Don’t worry ’bout your laundry
Forget about your job
Just crank up the volume
And yank off the knob

—Weird Al Yankovic, “UHF”

I know it’s not quite what Al had in mind, but whenever I think of this lyric, I’m reminded of the television my Mom and I had when I was in early high school.

It was a small color TV, maybe a 12-incher, circa 1982 (or before). This was the last TV we owned that had actual knobs to change channels, and a smaller knob below the channel selectors, labeled “Pull On / Vol.” This was how you turned on your television in the days before remotes, kiddies: grab the knob and pull. (Unless it was a twist-knob instead of a pull-knob, in which case you clicked it to the right to turn the TV on and then adjusted the volume, like the black-and-white TV we had when I was little. But I digress.)
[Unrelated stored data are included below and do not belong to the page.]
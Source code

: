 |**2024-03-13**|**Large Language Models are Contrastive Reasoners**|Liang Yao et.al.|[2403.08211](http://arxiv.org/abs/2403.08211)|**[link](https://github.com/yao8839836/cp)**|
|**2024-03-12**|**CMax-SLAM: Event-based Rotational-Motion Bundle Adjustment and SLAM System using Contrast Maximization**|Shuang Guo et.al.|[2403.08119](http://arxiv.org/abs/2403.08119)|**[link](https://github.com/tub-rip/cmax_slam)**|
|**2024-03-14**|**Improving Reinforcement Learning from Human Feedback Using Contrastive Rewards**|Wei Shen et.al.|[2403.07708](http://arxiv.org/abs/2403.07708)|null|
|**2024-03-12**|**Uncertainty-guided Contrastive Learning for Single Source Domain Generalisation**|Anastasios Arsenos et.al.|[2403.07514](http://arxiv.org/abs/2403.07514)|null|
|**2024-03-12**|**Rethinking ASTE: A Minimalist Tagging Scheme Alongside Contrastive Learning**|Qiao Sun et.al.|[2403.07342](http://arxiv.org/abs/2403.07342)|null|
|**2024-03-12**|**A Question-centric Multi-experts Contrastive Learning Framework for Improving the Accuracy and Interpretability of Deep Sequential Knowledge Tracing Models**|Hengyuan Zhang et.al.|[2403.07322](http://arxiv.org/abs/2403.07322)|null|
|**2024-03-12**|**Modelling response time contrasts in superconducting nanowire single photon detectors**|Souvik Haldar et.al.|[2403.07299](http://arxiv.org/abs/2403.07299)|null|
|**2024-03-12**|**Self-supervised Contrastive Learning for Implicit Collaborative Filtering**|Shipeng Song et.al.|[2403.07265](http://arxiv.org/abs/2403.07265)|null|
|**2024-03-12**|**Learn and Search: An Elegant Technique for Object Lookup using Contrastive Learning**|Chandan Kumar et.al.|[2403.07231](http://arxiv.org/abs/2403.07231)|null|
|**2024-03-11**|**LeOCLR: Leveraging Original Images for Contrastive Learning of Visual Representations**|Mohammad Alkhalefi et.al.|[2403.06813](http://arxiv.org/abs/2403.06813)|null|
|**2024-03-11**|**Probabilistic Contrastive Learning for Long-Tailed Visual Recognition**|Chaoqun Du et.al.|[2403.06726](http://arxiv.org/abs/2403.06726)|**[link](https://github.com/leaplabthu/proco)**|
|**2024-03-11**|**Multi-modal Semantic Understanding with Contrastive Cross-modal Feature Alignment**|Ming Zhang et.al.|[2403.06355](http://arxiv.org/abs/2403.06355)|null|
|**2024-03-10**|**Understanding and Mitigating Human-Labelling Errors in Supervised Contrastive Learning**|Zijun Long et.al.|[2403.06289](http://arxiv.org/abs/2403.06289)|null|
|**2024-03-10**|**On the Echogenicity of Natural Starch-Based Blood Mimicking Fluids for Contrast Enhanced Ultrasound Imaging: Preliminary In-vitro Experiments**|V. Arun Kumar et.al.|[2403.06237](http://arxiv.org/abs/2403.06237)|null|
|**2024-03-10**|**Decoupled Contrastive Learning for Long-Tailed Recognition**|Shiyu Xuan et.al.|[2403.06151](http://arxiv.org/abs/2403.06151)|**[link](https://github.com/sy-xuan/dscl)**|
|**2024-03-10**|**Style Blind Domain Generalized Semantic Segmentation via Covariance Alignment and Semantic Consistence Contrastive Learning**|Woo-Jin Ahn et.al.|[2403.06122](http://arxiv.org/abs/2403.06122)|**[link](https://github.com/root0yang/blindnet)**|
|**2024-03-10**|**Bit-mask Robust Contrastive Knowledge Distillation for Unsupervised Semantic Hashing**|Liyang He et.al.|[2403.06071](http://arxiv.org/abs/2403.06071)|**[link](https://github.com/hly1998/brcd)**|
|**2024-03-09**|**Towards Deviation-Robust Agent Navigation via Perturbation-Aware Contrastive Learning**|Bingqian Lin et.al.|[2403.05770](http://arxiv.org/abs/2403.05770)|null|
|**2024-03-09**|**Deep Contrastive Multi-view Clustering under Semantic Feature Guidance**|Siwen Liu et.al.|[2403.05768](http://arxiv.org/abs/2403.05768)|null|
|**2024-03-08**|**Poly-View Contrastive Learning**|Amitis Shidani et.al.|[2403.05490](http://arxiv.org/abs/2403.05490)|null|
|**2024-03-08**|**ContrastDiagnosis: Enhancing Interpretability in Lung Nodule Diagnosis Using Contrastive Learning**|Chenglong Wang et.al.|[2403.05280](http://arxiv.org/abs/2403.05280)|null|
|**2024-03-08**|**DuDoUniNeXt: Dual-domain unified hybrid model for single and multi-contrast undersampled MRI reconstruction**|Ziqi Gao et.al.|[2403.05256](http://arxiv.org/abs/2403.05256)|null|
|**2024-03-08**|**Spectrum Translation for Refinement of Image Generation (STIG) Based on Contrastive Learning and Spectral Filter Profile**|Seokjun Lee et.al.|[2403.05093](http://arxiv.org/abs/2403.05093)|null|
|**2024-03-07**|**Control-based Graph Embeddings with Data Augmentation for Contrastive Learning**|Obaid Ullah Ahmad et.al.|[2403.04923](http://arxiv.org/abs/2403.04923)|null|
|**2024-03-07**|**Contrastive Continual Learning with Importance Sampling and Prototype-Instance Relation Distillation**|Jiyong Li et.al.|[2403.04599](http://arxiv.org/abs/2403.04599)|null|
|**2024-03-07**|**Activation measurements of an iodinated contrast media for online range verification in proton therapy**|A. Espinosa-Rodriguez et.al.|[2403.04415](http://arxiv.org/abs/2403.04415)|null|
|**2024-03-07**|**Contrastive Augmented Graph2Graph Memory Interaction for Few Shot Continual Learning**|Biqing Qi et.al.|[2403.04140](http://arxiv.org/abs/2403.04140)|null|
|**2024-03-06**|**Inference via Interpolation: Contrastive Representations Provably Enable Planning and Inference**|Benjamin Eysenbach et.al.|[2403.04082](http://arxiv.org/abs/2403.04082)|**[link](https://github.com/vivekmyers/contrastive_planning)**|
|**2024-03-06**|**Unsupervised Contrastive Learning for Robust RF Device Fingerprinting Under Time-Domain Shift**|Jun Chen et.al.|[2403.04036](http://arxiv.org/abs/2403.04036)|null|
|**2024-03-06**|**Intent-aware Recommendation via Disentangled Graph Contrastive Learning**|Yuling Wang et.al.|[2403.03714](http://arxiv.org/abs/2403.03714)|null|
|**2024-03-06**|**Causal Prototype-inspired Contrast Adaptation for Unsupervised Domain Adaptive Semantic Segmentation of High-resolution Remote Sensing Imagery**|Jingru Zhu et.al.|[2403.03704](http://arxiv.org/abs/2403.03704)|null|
The only problem was, by the time I was in high school — actually, long before that, now that I think about it — the power knob had made a break for it. All that was left was a small, black post with one flat side, barely protruding from a round hole in its wood-grain housing. To turn the TV off, we simply unplugged it. To adjust the volume, we carefully pinched the post with our fingertips and turned it, usually levering against the flat side of the post to make for easier and more precise adjustments. If we accidentally pushed the post back into its housing, into the “off” position, that meant getting the tweezers out of the bathroom and spending a few minutes way too long coaxing the post back out of its home.

Eventually, one of Mom’s boyfriends visited our apartment and was aghast at the outdated television we were watching. He bought us (among other things) a brand new twenty-some-inch newfangled TV with a remote, and we finally entered into the 1990s with the rest of society.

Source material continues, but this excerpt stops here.